Bruxelles, 18/01/2007 (Agence Europe) - Dans une tribune parue jeudi dans le quotidien britannique Guardian, le Commissaire au Commerce Peter Mandelson appelle le Royaume-Uni à s'engager davantage dans une approche plus constructive vis-à-vis de l'Union européenne. M. Mandelson estime en effet que plus en plus de raisons justifient la nécessité pour le Royaume-Uni d'harmoniser ses politiques plus étroitement avec celles de l'Union. « La question de l'appartenance à la zone euro étant gelée, les réalités de la mondialisation déplacent le débat sur un terrain plus favorable aux pro-européens en raison du manque de solutions nationales à leurs défis », souligne-t-il, avant d'estimer que: « le même principe s'applique aussi tant aux relations avec les superpuissances économiques d'Asie qu'à la coopération de nos forces armées sous l'égide de la défense européenne ». « Comment, dans le contexte de l'après-guerre en Irak, pouvons-nous établir un rapport plus équilibré avec les Etats-Unis autrement qu'en s'efforçant à construire des positions européennes communes, comme nous avons fait sur l'Iran ? », poursuit
M. Mandelson, ajoutant que la réponse se trouve non dans une action centralisée mais dans la compréhension que tous les Vingt-sept partagent des valeurs communes. « Pour favoriser un nouvel élan à l'Europe, on doit se concentrer sur le besoin de réponses politiques collectives et progressives avant de s'engager dans un débat technocratique sur les institutions européennes », insiste le Commissaire européen, avant d'ajouter: « Il est important de juger le besoin de changement institutionnel, non dans son propre intérêt, mais sur la base des changements nécessaires pour renforcer la capacité de l'Europe à agir pour répondre aux défis partagés de la mondialisation ». M. Mandelson appelle donc les défenseurs de l'Union européenne au Royaume-Uni à y plaider pour une approche plus constructive vis-à-vis de l'Europe et invite le parti travailliste (Labour) à prendre position en ce sens aux prochaines élections nationales. « Nous mettre à l'écart de l'agenda européen ou nous isoler de nos amis européens serait désastreux », conclut-il.

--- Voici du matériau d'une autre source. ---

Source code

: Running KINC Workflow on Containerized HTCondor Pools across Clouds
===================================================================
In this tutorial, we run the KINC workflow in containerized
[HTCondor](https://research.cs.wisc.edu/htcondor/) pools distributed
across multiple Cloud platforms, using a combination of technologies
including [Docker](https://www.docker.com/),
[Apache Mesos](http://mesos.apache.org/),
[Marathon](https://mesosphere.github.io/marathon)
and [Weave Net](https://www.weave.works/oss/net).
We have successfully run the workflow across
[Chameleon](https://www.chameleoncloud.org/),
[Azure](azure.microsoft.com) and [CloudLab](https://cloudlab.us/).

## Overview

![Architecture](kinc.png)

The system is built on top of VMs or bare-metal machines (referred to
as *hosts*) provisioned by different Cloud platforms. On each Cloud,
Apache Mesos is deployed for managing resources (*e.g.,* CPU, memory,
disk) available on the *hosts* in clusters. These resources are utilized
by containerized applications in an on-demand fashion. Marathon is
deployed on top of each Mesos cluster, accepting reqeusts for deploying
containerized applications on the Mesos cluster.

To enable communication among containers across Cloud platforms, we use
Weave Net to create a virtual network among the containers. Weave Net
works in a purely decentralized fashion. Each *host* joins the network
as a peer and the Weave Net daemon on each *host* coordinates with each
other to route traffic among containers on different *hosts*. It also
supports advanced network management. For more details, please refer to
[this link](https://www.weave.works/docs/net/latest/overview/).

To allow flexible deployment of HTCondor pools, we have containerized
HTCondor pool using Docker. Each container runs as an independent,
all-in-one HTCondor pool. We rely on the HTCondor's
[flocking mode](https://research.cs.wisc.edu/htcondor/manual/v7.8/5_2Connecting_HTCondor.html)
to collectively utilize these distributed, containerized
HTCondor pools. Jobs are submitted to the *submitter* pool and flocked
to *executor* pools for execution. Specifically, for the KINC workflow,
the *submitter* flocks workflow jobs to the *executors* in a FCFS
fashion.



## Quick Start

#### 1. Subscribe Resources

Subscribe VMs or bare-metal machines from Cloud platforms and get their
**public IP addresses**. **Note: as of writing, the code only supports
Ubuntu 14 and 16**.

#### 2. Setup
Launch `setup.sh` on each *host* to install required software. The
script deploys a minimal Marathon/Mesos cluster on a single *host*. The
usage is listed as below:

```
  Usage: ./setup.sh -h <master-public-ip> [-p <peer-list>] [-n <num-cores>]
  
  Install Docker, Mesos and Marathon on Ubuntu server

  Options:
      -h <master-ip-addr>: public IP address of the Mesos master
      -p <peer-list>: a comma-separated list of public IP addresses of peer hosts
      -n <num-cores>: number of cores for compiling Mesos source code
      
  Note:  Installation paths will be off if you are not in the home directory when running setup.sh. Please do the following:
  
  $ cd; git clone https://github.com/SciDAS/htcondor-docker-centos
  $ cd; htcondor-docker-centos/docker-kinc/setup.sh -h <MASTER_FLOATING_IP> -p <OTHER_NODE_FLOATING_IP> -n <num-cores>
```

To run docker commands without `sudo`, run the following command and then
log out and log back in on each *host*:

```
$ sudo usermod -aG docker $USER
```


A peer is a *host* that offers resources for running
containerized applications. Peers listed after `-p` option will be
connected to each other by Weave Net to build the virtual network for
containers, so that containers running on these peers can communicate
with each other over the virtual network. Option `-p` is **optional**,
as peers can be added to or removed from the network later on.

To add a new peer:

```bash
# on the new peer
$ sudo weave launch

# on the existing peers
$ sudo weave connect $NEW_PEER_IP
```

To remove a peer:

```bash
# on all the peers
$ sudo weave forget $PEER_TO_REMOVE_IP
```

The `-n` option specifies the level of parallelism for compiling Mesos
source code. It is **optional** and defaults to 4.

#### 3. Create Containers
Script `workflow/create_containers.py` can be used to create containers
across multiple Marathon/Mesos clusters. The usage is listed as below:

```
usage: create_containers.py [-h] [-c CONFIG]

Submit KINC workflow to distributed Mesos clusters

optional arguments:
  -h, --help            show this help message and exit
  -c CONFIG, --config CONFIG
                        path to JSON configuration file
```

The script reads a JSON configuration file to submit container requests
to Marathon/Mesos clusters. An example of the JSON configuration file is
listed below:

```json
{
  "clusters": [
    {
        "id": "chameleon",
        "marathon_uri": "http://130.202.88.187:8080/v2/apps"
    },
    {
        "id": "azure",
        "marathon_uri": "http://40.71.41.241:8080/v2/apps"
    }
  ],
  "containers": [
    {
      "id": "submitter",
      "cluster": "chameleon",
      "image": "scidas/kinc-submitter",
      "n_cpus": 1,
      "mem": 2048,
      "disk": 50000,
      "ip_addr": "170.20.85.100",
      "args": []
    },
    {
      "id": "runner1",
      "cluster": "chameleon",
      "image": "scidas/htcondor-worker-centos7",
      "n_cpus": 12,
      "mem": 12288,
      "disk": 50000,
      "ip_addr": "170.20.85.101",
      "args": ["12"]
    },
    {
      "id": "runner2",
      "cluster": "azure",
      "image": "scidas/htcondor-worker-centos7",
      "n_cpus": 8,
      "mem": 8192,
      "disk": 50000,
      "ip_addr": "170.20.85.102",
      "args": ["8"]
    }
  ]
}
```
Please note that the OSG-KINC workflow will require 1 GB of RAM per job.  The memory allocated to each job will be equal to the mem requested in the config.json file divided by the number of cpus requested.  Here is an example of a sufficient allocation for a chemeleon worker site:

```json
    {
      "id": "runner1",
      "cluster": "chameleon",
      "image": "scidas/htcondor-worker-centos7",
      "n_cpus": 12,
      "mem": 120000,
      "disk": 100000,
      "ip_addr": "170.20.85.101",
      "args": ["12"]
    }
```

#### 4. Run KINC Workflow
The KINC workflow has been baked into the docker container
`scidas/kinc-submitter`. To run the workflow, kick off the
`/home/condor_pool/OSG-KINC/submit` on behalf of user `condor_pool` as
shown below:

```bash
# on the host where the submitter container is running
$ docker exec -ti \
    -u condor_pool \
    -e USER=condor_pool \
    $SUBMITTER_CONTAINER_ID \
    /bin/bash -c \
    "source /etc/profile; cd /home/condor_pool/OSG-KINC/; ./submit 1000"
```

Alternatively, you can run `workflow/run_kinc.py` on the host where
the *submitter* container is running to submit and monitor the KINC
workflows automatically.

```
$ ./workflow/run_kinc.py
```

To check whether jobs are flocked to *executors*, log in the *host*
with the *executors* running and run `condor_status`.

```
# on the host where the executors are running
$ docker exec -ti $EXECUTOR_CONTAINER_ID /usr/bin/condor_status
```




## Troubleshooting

Dans la même lignée, jeudi matin sur BBC 4, M. Mandelson a déploré que « le gouvernement britannique dans son ensemble n'ait pas réussi à agir contre l'anti-européanisme qui sévit encore dans des parties de la culture politique britannique et à renverser cette attitude ».
Depuis Strasbourg, le député conservateur Kamall Syed (PPE, britannique) a aussitôt réagi en appelant M. Mandelson à « poursuivre ses travaux quotidiens plutôt que de se mêler des chamailleries internes au parti travailliste ». « M. Mandelson est supposé être le Commissaire au Commerce, pas un conseiller politique du parti travailliste », a-t-il ajouté. (eh)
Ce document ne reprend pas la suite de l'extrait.